Within the S&P 500 Index, consumer staples are broken down into six industries:

  • Beverages
  • Food and staples retailing
  • Food products
  • Household products
  • Personal products
  • Tobacco

Companies that sell pharmaceutical drugs (like drugstores) are included in the sector as well.

Although there are no substitutes for consumer staples goods, consumers have a lot of options when shopping for the cheapest products. That makes the competition among suppliers very challenging in an environment in which commodity prices are rising. To compete on price, consumer staples producers must be able to keep their costs down by adopting new technologies and processes, or they must differentiate by introducing innovative products.

Consumer stapes are products that people can't do without, such as food and personal items.

KEY TAKEAWAYS

  • Consumer staple company stocks are noncyclical in nature because they produce or sell goods that are always in demand.
  • Characterized by steady if unspectacular growth, the consumer staple sector is a safe haven in for investors in recessionary times.
  • Consumer staples stocks can be a good option for investors seeking consistent growth, solid dividends, and low volatility.

Consumer Staples Financial Performance

The consumer staples sector has outperformed all but one sector since 1962. According to the S&P Dow Jones Indices, for most of the 10 years ended April 2019, the consumer staples sector has returned 12.97% annually, vs. the 15.53% return of the S&P 500 over the same period of time (a gap that has occurred mainly in the last two years; usually the two move pretty much in lockstep). More importantly, the consumer staples sector has outperformed the S&P 500 during the last three recessionary periods. Due to their low volatility, consumer staples stocks are considered to play a key role in defensive strategies.

Buoyed by the persistent demand of their products, consumer staples companies generate consistent revenues, even in recessionary periods. As a result, consumer staples stocks decline far less during bear markets than stocks in other sectors. With some products, such as food, alcohol, and tobacco, demand sometimes actually increases during economic downturns.

The consumer staples sector also often lures investors with its components' rich dividend yields, which tend to be larger than those generated in other sectors. Because of their slow and steady nature, consumer staples stocks can also not only continue to pay dividends through recessionary periods but often continue to increase their payouts. The annual dividend rate increase over the 20-year period ended in 2015 is 8%, according to Dividend.com, though as of 2018, the sector as a whole was yielding 2.01%.

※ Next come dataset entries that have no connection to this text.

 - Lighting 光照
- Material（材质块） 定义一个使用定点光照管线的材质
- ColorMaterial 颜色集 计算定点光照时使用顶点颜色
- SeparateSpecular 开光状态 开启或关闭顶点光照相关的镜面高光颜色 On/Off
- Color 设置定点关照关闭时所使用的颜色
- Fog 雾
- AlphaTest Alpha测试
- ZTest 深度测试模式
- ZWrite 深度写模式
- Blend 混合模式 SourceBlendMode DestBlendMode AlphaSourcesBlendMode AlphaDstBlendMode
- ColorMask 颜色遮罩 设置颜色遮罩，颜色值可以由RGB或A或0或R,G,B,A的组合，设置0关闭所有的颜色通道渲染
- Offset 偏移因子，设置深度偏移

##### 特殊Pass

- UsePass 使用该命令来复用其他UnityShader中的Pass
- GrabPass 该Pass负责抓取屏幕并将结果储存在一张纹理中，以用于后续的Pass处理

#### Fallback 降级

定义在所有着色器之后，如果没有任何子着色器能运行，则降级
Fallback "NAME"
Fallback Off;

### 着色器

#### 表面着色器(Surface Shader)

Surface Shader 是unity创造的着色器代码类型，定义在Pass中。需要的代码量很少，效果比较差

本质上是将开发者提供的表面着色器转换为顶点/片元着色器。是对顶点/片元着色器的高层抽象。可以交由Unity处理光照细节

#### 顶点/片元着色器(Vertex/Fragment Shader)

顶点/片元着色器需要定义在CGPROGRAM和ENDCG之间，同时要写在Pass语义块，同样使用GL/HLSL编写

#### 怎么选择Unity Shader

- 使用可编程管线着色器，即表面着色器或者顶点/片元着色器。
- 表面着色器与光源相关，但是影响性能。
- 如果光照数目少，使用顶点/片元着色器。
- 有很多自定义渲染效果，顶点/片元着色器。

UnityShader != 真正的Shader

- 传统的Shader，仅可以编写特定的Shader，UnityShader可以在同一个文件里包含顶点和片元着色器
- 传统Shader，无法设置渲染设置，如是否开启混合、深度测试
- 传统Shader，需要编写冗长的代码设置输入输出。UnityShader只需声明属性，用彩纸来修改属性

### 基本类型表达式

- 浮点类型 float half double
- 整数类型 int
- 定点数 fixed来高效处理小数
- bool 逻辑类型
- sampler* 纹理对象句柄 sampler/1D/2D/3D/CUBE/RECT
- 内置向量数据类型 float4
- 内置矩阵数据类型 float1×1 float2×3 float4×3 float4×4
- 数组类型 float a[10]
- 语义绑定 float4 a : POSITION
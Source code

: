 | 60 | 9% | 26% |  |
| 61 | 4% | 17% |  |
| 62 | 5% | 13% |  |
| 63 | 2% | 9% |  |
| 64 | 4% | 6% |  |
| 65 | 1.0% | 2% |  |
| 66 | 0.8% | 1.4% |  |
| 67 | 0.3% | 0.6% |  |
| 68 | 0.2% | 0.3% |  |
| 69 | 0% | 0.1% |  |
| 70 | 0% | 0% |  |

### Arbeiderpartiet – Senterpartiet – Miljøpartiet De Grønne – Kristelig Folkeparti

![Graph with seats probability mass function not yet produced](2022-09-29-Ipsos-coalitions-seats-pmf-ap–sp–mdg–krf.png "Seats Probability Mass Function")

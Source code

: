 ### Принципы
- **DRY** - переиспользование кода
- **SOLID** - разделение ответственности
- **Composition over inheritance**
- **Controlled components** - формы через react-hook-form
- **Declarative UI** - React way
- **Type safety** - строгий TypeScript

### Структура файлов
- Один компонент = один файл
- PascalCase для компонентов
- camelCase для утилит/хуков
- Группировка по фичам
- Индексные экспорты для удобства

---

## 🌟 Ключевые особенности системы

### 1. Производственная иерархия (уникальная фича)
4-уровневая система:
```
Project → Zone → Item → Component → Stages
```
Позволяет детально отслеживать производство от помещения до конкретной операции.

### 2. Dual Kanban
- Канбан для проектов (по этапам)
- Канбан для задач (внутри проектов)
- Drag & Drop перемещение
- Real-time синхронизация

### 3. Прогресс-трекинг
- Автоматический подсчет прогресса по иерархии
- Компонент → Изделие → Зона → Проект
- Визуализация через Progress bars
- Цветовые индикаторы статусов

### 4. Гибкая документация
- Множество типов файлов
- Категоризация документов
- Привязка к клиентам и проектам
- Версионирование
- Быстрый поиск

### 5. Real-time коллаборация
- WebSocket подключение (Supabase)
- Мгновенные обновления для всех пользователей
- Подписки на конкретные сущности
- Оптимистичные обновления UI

Further, consumer staples are important for diversification. Because these stocks tend to perform in a counter way to consumer discretionary stocks in market recessions, they can help bring balance to a portfolio. They tend to bring in consistent earnings that support their dividend yields unlike the boom and bust cycles of riskier high-growth stocks, though more growth is available for consumer staples as they expand globally. 

Pros

  • Steady dividends, earnings

  • Little volatility

  • Low risk

  • Save haven in recessionary times

Cons

  • Slow growth

  • Limited highs

  • Underperformers when interest rates rise

Consumer Staples Investment Options

Consumer staples stocks can be a good option for investors seeking steady growth, solid dividends, and low volatility. One can invest in consumer staples by purchasing the stocks of consumer staples companies—industry leaders include Procter & Gamble, B&G Foods, Kimberly-Clark, and Phillip Morris—or by purchasing mutual funds or exchange-traded funds (ETFs) that specialize in the sector.

Many of the major investment companies offer some sort of consumer staples play. Vanguard, for example, offers the Consumer Staples ETF and the Consumer Staples Index mutual fund; PowerShares has a Dynamic Food & Beverage ETF, along with a more general S&P SmallCap Consumer Staples ETF; Guggenheim sponsors the S&P 500 Equal Weight Consumer Staples ETF. And you want to try investing internationally—after all, people need staples the world over—the WisdomTree Emerging Markets Consumer Growth ETF and the iShares Global Consumer Staples ETF are two options.